According this this Tripwire article, two Melbourne-based businesses have been hit with cyber attacks. One, Cabrini Hospital in Malvern, Melbourne, confirmed it was infected with ransomware. Some reports even indicate that they have paid the ransom, though some files continue to be inaccessible. The other business, Toyota Australia, confirmed the cyber attack to be malware but is unsure as of yet if it’s ransomware, nor have they confirmed the malware that they were hit with.
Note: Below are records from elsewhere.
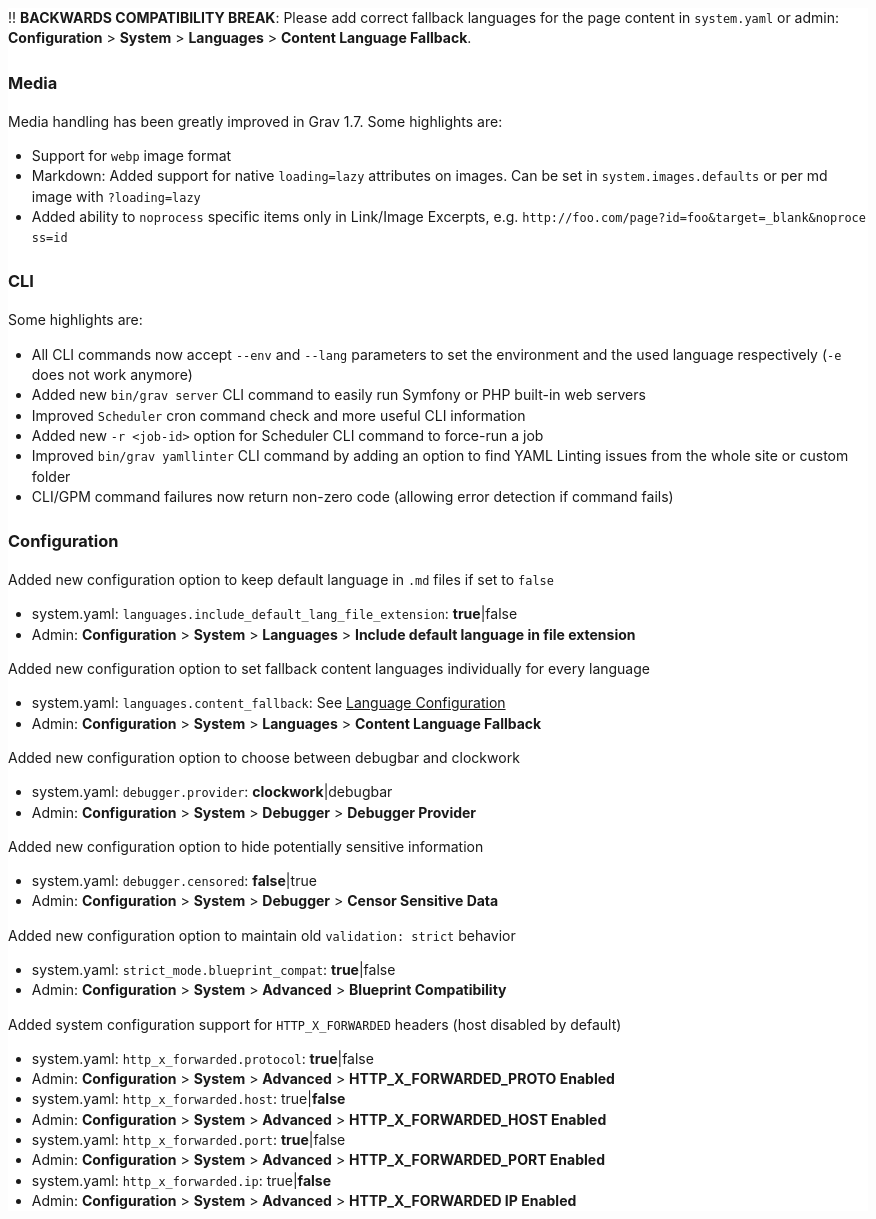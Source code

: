 !! **BACKWARDS COMPATIBILITY BREAK**: Please add correct fallback languages for the page content in `system.yaml` or admin: **Configuration** > **System** > **Languages** > **Content Language Fallback**.

### Media

Media handling has been greatly improved in Grav 1.7. Some highlights are:

* Support for `webp` image format
* Markdown: Added support for native `loading=lazy` attributes on images.  Can be set in `system.images.defaults` or per md image with `?loading=lazy`
* Added ability to `noprocess` specific items only in Link/Image Excerpts, e.g. `http://foo.com/page?id=foo&target=_blank&noprocess=id`

### CLI

Some highlights are:

* All CLI commands now accept `--env` and `--lang` parameters to set the environment and the used language respectively (`-e` does not work anymore)
* Added new `bin/grav server` CLI command to easily run Symfony or PHP built-in web servers
* Improved `Scheduler` cron command check and more useful CLI information
* Added new `-r <job-id>` option for Scheduler CLI command to force-run a job
* Improved `bin/grav yamllinter` CLI command by adding an option to find YAML Linting issues from the whole site or custom folder
* CLI/GPM command failures now return non-zero code (allowing error detection if command fails)

### Configuration

Added new configuration option to keep default language in `.md` files if set to `false`
  * system.yaml: `languages.include_default_lang_file_extension`: **true**|false
  * Admin: **Configuration** > **System** > **Languages** > **Include default language in file extension**

Added new configuration option to set fallback content languages individually for every language
  * system.yaml: `languages.content_fallback`: See [Language Configuration](/content/multi-language#language-configuration)
  * Admin: **Configuration** > **System** > **Languages** > **Content Language Fallback**

Added new configuration option to choose between debugbar and clockwork
  * system.yaml: `debugger.provider`: **clockwork**|debugbar
  * Admin: **Configuration** > **System** > **Debugger** > **Debugger Provider**

Added new configuration option to hide potentially sensitive information
  * system.yaml: `debugger.censored`: **false**|true
  * Admin: **Configuration** > **System** > **Debugger** > **Censor Sensitive Data**

Added new configuration option to maintain old `validation: strict` behavior
  * system.yaml: `strict_mode.blueprint_compat`: **true**|false
  * Admin: **Configuration** > **System** > **Advanced** > **Blueprint Compatibility**

Added system configuration support for `HTTP_X_FORWARDED` headers (host disabled by default)
  * system.yaml: `http_x_forwarded.protocol`: **true**|false
  * Admin: **Configuration** > **System** > **Advanced** > **HTTP_X_FORWARDED_PROTO Enabled**
  * system.yaml: `http_x_forwarded.host`: true|**false**
  * Admin: **Configuration** > **System** > **Advanced** > **HTTP_X_FORWARDED_HOST Enabled**
  * system.yaml: `http_x_forwarded.port`: **true**|false
  * Admin: **Configuration** > **System** > **Advanced** > **HTTP_X_FORWARDED_PORT Enabled**
  * system.yaml: `http_x_forwarded.ip`: true|**false**
  * Admin: **Configuration** > **System** > **Advanced** > **HTTP_X_FORWARDED IP Enabled**
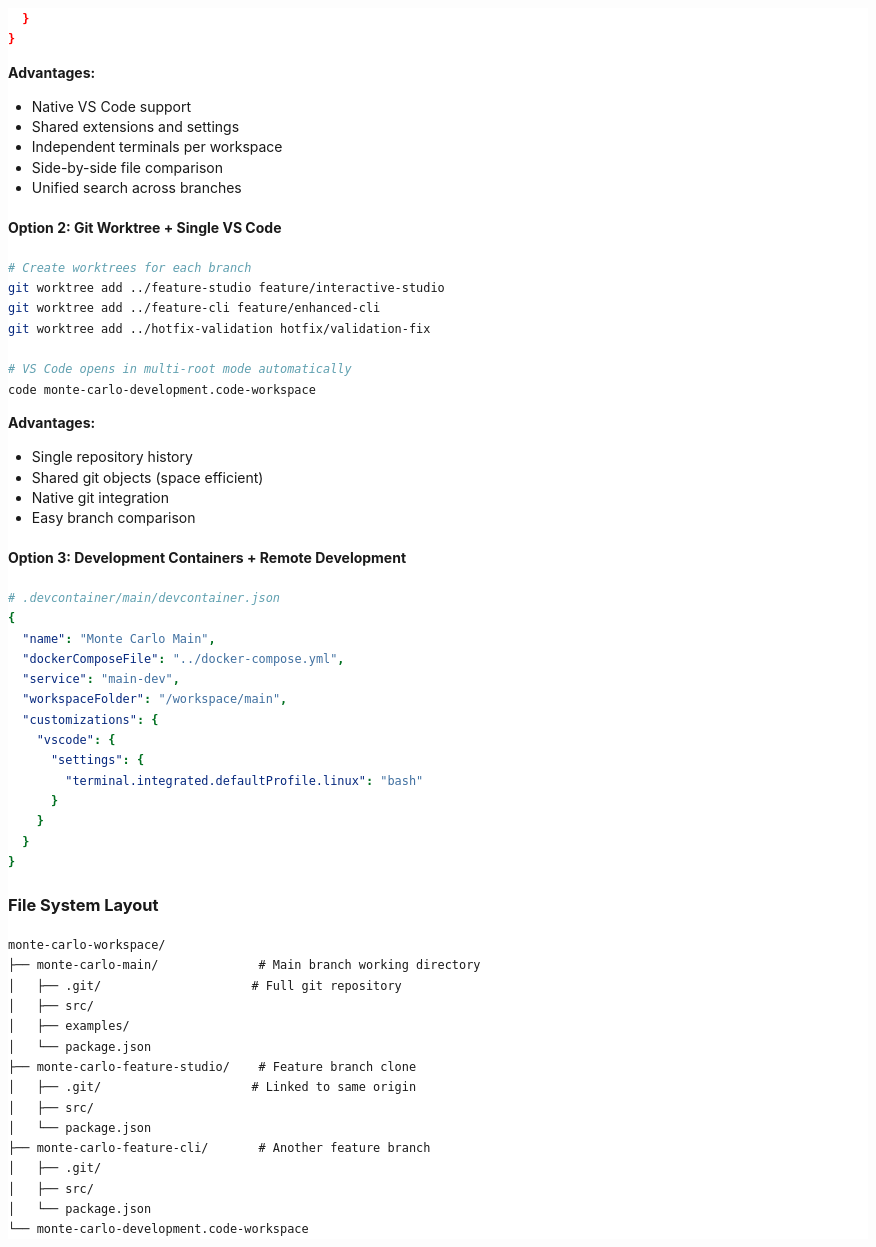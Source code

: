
 ```json
  }
}
```

**Advantages:**
- Native VS Code support 
- Shared extensions and settings
- Independent terminals per workspace
- Side-by-side file comparison
- Unified search across branches

#### Option 2: Git Worktree + Single VS Code
```bash
# Create worktrees for each branch
git worktree add ../feature-studio feature/interactive-studio
git worktree add ../feature-cli feature/enhanced-cli
git worktree add ../hotfix-validation hotfix/validation-fix

# VS Code opens in multi-root mode automatically
code monte-carlo-development.code-workspace
```

**Advantages:**
- Single repository history
- Shared git objects (space efficient)
- Native git integration
- Easy branch comparison

#### Option 3: Development Containers + Remote Development
```yaml
# .devcontainer/main/devcontainer.json
{
  "name": "Monte Carlo Main",
  "dockerComposeFile": "../docker-compose.yml",
  "service": "main-dev",
  "workspaceFolder": "/workspace/main",
  "customizations": {
    "vscode": {
      "settings": {
        "terminal.integrated.defaultProfile.linux": "bash"
      }
    }
  }
}
```

### File System Layout

```
monte-carlo-workspace/
├── monte-carlo-main/              # Main branch working directory
│   ├── .git/                     # Full git repository
│   ├── src/
│   ├── examples/
│   └── package.json
├── monte-carlo-feature-studio/    # Feature branch clone
│   ├── .git/                     # Linked to same origin
│   ├── src/
│   └── package.json
├── monte-carlo-feature-cli/       # Another feature branch
│   ├── .git/
│   ├── src/
│   └── package.json
└── monte-carlo-development.code-workspace
```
The malware attack took down Toyota Australia’s website, as well as their phone and email systems. In a later-released statement, they did confirm the cyber attack but had no reason to believe that private employee nor customer data was breached. This is thought to indicate that the attack was indeed ransomware, as ransomware encrypts the data versus exfiltrating it. Toyota Australia’s IT team is working hand-in-hand with international cyber security experts to get their systems back up and running. Though Toyota Australia’s global operations were impacted, the dealer network was still operational.
Taking both accounts into consideration, ensuring that common and basic prevention measures are in place is vital. This includes securing authentication mechanisms to prevent leaked credentials or inhibit successful authentication via stolen passwords by incorporating MFA into the mix – WatchGuard’s AuthPoint can help with that. Further, staying vigilant when clicking on links or downloading attachments from unsolicited emails is crucial. Though both shouldn’t be taken lightly, the latter is the gateway for introducing possible cyber attacks.
In the case of the ransomware attack, having a proper and secure offline backup will ensure that even if a network is hit with ransomware, the offline backup would simply not be accessible over the network. This could include physical hard disks that are stored in a safe or vault, for instance. Other options include a monthly cycling of hard disks that contain that month’s data and then storing them in an offline location.
As for Toyota Australia’s circumstance, this goes to prove that just because you may have a big name, that doesn’t protect you from possibly being targeted.